Tuesday, August 12, 2008

If you know what I mean

I really just feel like falling in love with you. I'm holding back now cause I dont want another repeated episode of what I went through the last time, but I feel very reckless now. I just wanna fall so deep I wonder how would I climb up and out when I have to. It seems foolish, yes it is foolish and love makes you foolish, doesnt it?

Its not that I dont care about God anymore or if I wanna rebel against Him. No, I'm not. Neither am I on a vendetta that since she is going into one so must I. No, I'm not jealous or reacting the severe opposite way. I just want a companionship that is more than just friend. Someone I can pour out my love to. I guess, in some way, I understand how God feels. A small fraction of knowing what it feels like to have love yet not share it.

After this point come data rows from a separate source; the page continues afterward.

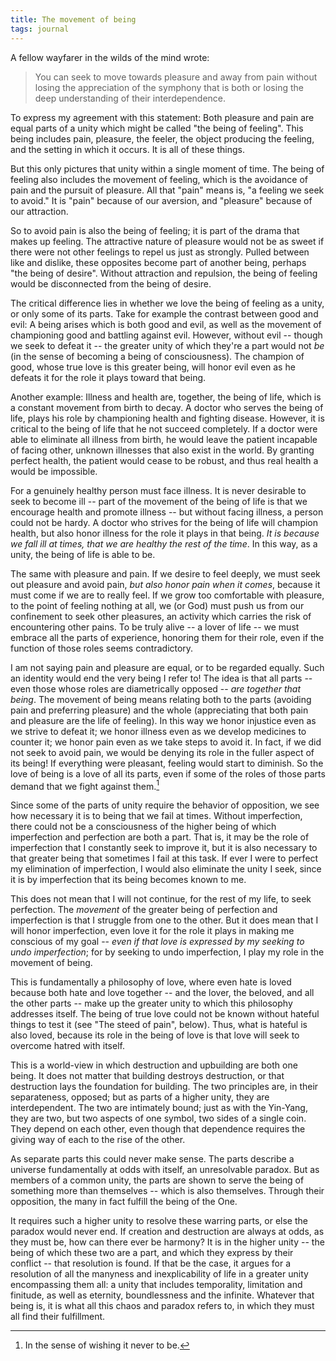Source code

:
```yaml
---
title: The movement of being
tags: journal
---
```


A fellow wayfarer in the wilds of the mind wrote:

> You can seek to move towards pleasure and away from pain without
> losing the appreciation of the symphony that is both or losing the
> deep understanding of their interdependence.

To express my agreement with this statement: Both pleasure and pain are
equal parts of a unity which might be called "the being of feeling".
This being includes pain, pleasure, the feeler, the object producing the
feeling, and the setting in which it occurs.  It is all of these things.

But this only pictures that unity within a single moment of time.  The
being of feeling also includes the movement of feeling, which is the
avoidance of pain and the pursuit of pleasure.  All that "pain" means
is, "a feeling we seek to avoid."  It is "pain" because of our aversion,
and "pleasure" because of our attraction.

So to avoid pain is also the being of feeling; it is part of the drama
that makes up feeling.  The attractive nature of pleasure would not be
as sweet if there were not other feelings to repel us just as strongly.
Pulled between like and dislike, these opposites become part of another
being, perhaps "the being of desire".  Without attraction and repulsion,
the being of feeling would be disconnected from the being of desire.

The critical difference lies in whether we love the being of feeling as
a unity, or only some of its parts.  Take for example the contrast
between good and evil: A being arises which is both good and evil, as
well as the movement of championing good and battling against evil.
However, without evil -- though we seek to defeat it -- the greater
unity of which they're a part would not *be* (in the sense of becoming a
being of consciousness).  The champion of good, whose true love is this
greater being, will honor evil even as he defeats it for the role it
plays toward that being.

Another example: Illness and health are, together, the being of life,
which is a constant movement from birth to decay.  A doctor who serves
the being of life, plays his role by championing health and fighting
disease.  However, it is critical to the being of life that he not
succeed completely.  If a doctor were able to eliminate all illness from
birth, he would leave the patient incapable of facing other, unknown
illnesses that also exist in the world.  By granting perfect health, the
patient would cease to be robust, and thus real health a would be
impossible.

For a genuinely healthy person must face illness.  It is never desirable
to seek to become ill -- part of the movement of the being of life is
that we encourage health and promote illness -- but without facing
illness, a person could not be hardy.  A doctor who strives for the
being of life will champion health, but also honor illness for the role
it plays in that being.  *It is because we fall ill at times, that we are
healthy the rest of the time*.  In this way, as a unity, the being of
life is able to be.

The same with pleasure and pain.  If we desire to feel deeply, we must
seek out pleasure and avoid pain, *but also honor pain when it comes*,
because it must come if we are to really feel.  If we grow too
comfortable with pleasure, to the point of feeling nothing at all, we
(or God) must push us from our confinement to seek other pleasures, an
activity which carries the risk of encountering other pains.  To be
truly alive -- a lover of life -- we must embrace all the parts of
experience, honoring them for their role, even if the function of those
roles seems contradictory.

I am not saying pain and pleasure are equal, or to be regarded equally.
Such an identity would end the very being I refer to!  The idea is that
all parts -- even those whose roles are diametrically opposed -- *are
together that being*.  The movement of being means relating both to the
parts (avoiding pain and preferring pleasure) and the whole
(appreciating that both pain and pleasure are the life of feeling).  In
this way we honor injustice even as we strive to defeat it; we honor
illness even as we develop medicines to counter it; we honor pain even
as we take steps to avoid it.  In fact, if we did not seek to avoid
pain, we would be denying its role in the fuller aspect of its being!
If everything were pleasant, feeling would start to diminish.  So the
love of being is a love of all its parts, even if some of the roles of
those parts demand that we fight against them.[^1]

Since some of the parts of unity require the behavior of opposition, we
see how necessary it is to being that we fail at times.  Without
imperfection, there could not be a consciousness of the higher being of
which imperfection and perfection are both a part.  That is, it may be
the role of imperfection that I constantly seek to improve it, but it is
also necessary to that greater being that sometimes I fail at this task.
If ever I were to perfect my elimination of imperfection, I would also
eliminate the unity I seek, since it is by imperfection that its being
becomes known to me.

This does not mean that I will not continue, for the rest of my life, to
seek perfection.  The *movement* of the greater being of perfection and
imperfection is that I struggle from one to the other.  But it does mean
that I will honor imperfection, even love it for the role it plays in
making me conscious of my goal -- *even if that love is expressed by my
seeking to undo imperfection*; for by seeking to undo imperfection, I
play my role in the movement of being.

This is fundamentally a philosophy of love, where even hate is loved
because both hate and love together -- and the lover, the beloved, and
all the other parts -- make up the greater unity to which this
philosophy addresses itself.  The being of true love could not be known
without hateful things to test it (see "The steed of pain", below).
Thus, what is hateful is also loved, because its role in the being of
love is that love will seek to overcome hatred with itself.

This is a world-view in which destruction and upbuilding are both one
being.  It does not matter that building destroys destruction, or that
destruction lays the foundation for building.  The two principles are,
in their separateness, opposed; but as parts of a higher unity, they are
interdependent.  The two are intimately bound; just as with the
Yin-Yang, they are two, but two aspects of one symbol, two sides of a
single coin.  They depend on each other, even though that dependence
requires the giving way of each to the rise of the other.

As separate parts this could never make sense.  The parts describe a
universe fundamentally at odds with itself, an unresolvable paradox.
But as members of a common unity, the parts are shown to serve the being
of something more than themselves -- which is also themselves.  Through
their opposition, the many in fact fulfill the being of the One.

It requires such a higher unity to resolve these warring parts, or else
the paradox would never end.  If creation and destruction are always at
odds, as they must be, how can there ever be harmony?  It is in the
higher unity -- the being of which these two are a part, and which they
express by their conflict -- that resolution is found.  If that be the
case, it argues for a resolution of all the manyness and inexplicability
of life in a greater unity encompassing them all: a unity that includes
temporality, limitation and finitude, as well as eternity, boundlessness
and the infinite.  Whatever that being is, it is what all this chaos and
paradox refers to, in which they must all find their fulfillment.

[^1]:  In the sense of wishing it never to be.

I just want to hold you so close to me, forever. that is the feeling I get when I'm near you. But I'm afraid to fall in love with you. I dont know if I would end up hurting you or you hurting me. And somehow, you are not the one God seem to have placed in my heart.

At this moment I wished that I dont have to think of the consequences, the aftermath, the causes and effect, I just wanna fall for you. You make it so hard for me, yet, I do have feelings for you. If only I knew what is going through your mind.

Tonight would be the night I fall for you, only if I'm sure that this would be true.